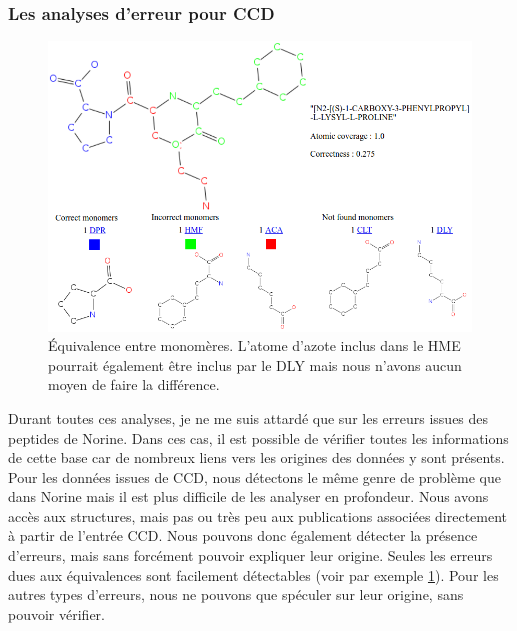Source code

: \subsubsection{Les analyses d'erreur pour CCD}

\begin{figure}[h!]
  \begin{center}
    \includegraphics[width=450px]{Figures/s2m/results/CCD_results.png}
    \caption{\label{CCD_results}Équivalence entre monomères.
    L'atome d'azote inclus dans le HME pourrait également être inclus par le DLY mais nous n'avons aucun moyen de faire la différence.}
  \end{center}
\end{figure}

Durant toutes ces analyses, je ne me suis attardé que sur les erreurs issues des peptides de Norine.
Dans ces cas, il est possible de vérifier toutes les informations de cette base car de nombreux liens vers les origines des données y sont présents.
Pour les données issues de CCD, nous détectons le même genre de problème que dans Norine mais il est plus difficile de les analyser en profondeur.
Nous avons accès aux structures, mais pas ou très peu aux publications associées directement à partir de l'entrée CCD.
Nous pouvons donc également détecter la présence d'erreurs, mais sans forcément pouvoir expliquer leur origine.
Seules les erreurs dues aux équivalences sont facilement détectables (voir par exemple \ref{CCD_results}).
Pour les autres types d'erreurs, nous ne pouvons que spéculer sur leur origine, sans pouvoir vérifier.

» **What to work on**
From the data above, gather every line that includes the word "analyses".

» **Exercise output**
: \subsubsection{Les analyses d'erreur pour CCD}
Durant toutes ces analyses, je ne me suis attardé que sur les erreurs issues des peptides de Norine.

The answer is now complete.